La campana sonó antes de que pudiera preguntar más. Guardé mis cosas sin mirar atrás. Celeste me acompañó hasta la cafetería. La fila era larga, y el murmullo de los estudiantes me hacía sentir como si estuviera en una pecera llena de tiburones. Nadie me conocía, pero todos parecían saber algo.

Justo cuando giré para alcanzar una bandeja, choqué contra un cuerpo firme. La colisión me hizo perder el equilibrio y la bandeja cayó con un estruendo metálico al suelo. Me agaché de inmediato, avergonzada, recogiendo lo que podía, hasta que vi unos zapatos negros delante de mí.

Levanté la mirada lentamente.

Y ahí estaba él.

Gael Rivera.

La persona que Celeste me había dicho que evitara. Pero nadie me había advertido sobre su mirada.

No era una mirada vacía. Era una advertencia silenciosa. No una amenaza. Una promesa. Su rostro era inexpresivo, y sin embargo, todo en él gritaba peligro. Su mandíbula estaba tensa, los labios apretados. Pero sus ojos… maldita sea, sus ojos eran de otro mundo. Oscuros, profundos, y cruelmente serenos.

No me dijo nada. No me ofreció ayuda. Solo me observó, como si ya supiera cómo terminaba esta historia.

—Perdón —murmuré, por reflejo más que por culpa.

Él se agachó lentamente, recogió una servilleta, la dejó sobre mi bandeja y se quedó mirándome. Silencio. Solo el sonido lejano de una risa. Suya no era.

Celeste apareció de la nada, me tomó del brazo y me obligó a levantarme.

—Vámonos —dijo, apretando los dientes. Me arrastró fuera de la fila como si me hubiera salvado de un incendio.

—¿Qué demonios fue eso? —le pregunté cuando por fin nos alejamos.

—Te dije que no te metieras con él.

—¡Yo no me metí con nadie!

—No necesitas hacerlo, Aurora. Solo con mirarte, Gael ya decidió que le interesas. Y eso, créeme, es un problema. Grande.

—¿Y si no me interesa él?

—¿De verdad quieres averiguar si tienes opción?
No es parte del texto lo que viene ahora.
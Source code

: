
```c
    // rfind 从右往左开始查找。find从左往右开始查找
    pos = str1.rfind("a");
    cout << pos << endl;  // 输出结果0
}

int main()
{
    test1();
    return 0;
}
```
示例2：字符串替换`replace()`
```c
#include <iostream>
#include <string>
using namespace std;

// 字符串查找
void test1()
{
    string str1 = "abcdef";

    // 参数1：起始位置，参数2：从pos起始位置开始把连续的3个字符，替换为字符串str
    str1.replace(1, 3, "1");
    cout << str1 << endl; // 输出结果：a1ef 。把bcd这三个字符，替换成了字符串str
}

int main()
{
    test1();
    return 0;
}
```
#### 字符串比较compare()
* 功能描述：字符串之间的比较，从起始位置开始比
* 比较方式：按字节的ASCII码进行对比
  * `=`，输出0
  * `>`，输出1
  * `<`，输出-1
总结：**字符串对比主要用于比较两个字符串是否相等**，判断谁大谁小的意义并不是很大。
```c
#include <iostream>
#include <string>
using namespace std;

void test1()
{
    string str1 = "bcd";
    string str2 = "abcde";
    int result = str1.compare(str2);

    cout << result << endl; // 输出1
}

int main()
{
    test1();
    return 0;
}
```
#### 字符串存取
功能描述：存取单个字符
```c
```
No respondí. Porque aunque una parte de mí quería correr, otra parte —una más oscura, más dañada— se había quedado enganchada en esos ojos que no se apartaron de mí ni cuando me alejé.

Esa noche, me acosté temprano. Cerré los ojos y traté de pensar en cualquier cosa menos en ese momento. En su expresión inmutable. En su silencio ensordecedor.

Pero fue inútil.

Y por alguna razón, su mirada no me dejó dormir esa noche.